One of the men suspected of being part of the plot reportedly told a Spanish court on Tuesday that the group had been planning a much bigger attack using explosives. Reuters reported that Mohamed Houli Chemal, who was arrested after he was injured in the explosion at the house in Alcanar, a town southwest of Barcelona, made the confession before Spain’s High Court. It was the first court appearance for the four accused surviving perpetrators.

Hours after that explosion, police say, a 22-year-old Moroccan, Younes Abouyaaqoub, drove a van onto Barcelona’s popular La Rambla promenade, killing 13 and injuring scores more. Early on Friday morning, a motorized attack by other members of the group killed one woman as police killed all five of the attackers.

Abouyaaqoub was shot by police on Monday afternoon in a vineyard outside Barcelona after a nearly five-day manhunt. On Monday, police also blamed him for the death of a motorist who was stabbed in a carjacking on Thursday afternoon as Abouyaaqoub was trying to escape Barcelona.

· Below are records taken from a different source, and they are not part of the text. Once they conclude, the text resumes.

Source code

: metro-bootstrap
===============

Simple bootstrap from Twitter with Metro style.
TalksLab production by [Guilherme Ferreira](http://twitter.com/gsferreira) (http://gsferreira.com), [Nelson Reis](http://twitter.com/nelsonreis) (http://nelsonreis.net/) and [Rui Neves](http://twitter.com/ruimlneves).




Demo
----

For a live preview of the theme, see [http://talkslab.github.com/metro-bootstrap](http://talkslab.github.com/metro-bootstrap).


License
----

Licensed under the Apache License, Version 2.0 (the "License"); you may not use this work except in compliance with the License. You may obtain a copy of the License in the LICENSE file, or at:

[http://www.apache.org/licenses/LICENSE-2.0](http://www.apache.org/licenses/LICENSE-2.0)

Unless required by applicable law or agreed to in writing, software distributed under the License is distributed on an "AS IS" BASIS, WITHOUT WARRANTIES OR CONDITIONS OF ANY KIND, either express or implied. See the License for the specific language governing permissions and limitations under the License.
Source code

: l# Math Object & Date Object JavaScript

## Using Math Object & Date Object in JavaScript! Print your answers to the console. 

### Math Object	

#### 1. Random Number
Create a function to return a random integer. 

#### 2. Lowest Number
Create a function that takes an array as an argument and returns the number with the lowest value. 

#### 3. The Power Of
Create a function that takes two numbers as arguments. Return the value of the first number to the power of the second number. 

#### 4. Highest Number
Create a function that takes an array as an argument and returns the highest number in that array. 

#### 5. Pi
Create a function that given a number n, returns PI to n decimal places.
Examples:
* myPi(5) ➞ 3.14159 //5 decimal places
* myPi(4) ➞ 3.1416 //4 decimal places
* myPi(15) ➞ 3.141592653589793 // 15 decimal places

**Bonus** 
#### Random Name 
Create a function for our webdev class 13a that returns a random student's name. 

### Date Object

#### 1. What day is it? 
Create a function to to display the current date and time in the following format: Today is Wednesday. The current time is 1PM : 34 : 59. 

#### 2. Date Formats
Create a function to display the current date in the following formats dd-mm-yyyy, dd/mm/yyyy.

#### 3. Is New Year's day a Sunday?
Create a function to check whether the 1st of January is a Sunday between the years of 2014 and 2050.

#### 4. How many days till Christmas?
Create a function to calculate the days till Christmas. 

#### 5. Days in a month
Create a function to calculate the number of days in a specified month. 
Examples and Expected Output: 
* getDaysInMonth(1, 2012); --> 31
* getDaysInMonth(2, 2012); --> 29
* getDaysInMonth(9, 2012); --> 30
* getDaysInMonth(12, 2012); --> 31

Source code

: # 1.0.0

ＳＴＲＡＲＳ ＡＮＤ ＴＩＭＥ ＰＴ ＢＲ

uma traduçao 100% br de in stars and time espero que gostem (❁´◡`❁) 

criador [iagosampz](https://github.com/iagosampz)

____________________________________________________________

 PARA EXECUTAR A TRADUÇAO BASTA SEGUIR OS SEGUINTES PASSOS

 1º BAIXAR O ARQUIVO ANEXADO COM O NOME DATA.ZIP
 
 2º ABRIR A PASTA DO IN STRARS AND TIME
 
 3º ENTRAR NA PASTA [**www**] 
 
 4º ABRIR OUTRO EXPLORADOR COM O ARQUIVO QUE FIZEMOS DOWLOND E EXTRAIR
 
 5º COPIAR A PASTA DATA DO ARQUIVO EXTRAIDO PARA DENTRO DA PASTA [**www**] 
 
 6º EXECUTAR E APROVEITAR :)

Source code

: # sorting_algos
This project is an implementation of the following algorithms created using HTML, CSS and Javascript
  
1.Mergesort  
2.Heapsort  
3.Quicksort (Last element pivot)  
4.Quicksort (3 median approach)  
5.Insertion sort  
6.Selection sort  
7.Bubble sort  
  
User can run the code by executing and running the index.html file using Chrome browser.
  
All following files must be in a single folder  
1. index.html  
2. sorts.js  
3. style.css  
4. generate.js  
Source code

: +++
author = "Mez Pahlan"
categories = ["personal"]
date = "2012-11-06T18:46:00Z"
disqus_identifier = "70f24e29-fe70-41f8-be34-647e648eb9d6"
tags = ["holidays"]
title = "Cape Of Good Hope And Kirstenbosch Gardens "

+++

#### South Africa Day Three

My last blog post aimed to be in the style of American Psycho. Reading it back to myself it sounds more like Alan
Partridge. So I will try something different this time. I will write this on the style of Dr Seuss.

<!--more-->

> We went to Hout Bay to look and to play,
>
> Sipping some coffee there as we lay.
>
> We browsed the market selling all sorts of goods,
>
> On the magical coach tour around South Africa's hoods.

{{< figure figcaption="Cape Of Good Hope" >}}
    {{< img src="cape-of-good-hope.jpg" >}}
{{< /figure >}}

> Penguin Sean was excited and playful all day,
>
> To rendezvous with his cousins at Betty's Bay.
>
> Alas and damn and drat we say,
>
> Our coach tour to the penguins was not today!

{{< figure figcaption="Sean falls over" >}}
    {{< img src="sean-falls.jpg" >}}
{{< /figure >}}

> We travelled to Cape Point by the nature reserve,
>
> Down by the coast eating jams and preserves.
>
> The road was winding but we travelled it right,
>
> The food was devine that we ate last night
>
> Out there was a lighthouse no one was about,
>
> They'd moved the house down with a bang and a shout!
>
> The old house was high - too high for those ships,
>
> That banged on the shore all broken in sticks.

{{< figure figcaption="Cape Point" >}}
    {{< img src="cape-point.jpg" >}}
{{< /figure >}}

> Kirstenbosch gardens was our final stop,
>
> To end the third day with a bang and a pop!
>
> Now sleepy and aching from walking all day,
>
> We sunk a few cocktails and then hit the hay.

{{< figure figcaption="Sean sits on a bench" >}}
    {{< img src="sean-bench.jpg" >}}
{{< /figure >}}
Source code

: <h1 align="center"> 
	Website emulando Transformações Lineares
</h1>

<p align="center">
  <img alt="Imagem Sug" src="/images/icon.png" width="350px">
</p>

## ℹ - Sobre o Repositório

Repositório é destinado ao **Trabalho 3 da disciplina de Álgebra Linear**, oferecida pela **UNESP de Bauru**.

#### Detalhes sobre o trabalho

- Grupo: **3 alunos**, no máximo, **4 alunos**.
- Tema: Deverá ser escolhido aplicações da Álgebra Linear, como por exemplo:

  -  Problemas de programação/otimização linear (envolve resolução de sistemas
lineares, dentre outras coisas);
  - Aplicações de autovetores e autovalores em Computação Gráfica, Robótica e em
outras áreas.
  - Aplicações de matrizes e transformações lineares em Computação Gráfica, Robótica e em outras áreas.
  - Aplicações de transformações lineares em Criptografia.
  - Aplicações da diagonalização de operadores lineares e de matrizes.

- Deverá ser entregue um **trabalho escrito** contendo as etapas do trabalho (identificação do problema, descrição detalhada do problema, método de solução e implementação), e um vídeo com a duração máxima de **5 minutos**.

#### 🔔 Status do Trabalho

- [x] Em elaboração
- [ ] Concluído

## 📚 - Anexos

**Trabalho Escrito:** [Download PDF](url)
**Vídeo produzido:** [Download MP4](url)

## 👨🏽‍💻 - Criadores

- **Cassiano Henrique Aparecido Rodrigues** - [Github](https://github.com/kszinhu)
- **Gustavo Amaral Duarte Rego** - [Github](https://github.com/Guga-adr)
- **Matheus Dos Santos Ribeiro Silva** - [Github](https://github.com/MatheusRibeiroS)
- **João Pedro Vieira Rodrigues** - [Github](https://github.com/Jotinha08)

The use of vehicles as deadly weapons, said the investigator, appeared to follow the trend in Europe of attackers turning to the tactic when no other effective weapons are available. In this case, said Spanish police, it is believed that after Es Satty and two other plotters died in the explosion, the rest of the group shifted to the vehicular attacks.

The Spanish incidents mark the sixth and seventh time a vehicle has been used as a weapon in a European terror attack in the past three years. But most of those have been thought to be the work of a single person.

That, said the Belgian investigator, is what is perplexing investigators now — who taught the Spanish group how to operate and communicate without being detected.

“Because of the size of the communities they were using as cover across France and Belgium, it wasn’t easy to find them,” the investigator said, referring to the Paris and Brussels attackers who secreted themselves in those cities' huge ethnic populations. “But these kids appear to all be close friends or relatives in a small community of Moroccans in a small village. It should have been noticed.”

CORRECTION

The title of the book Salafi-Jihadism: The History of an Idea was misstated in a previous version of this post.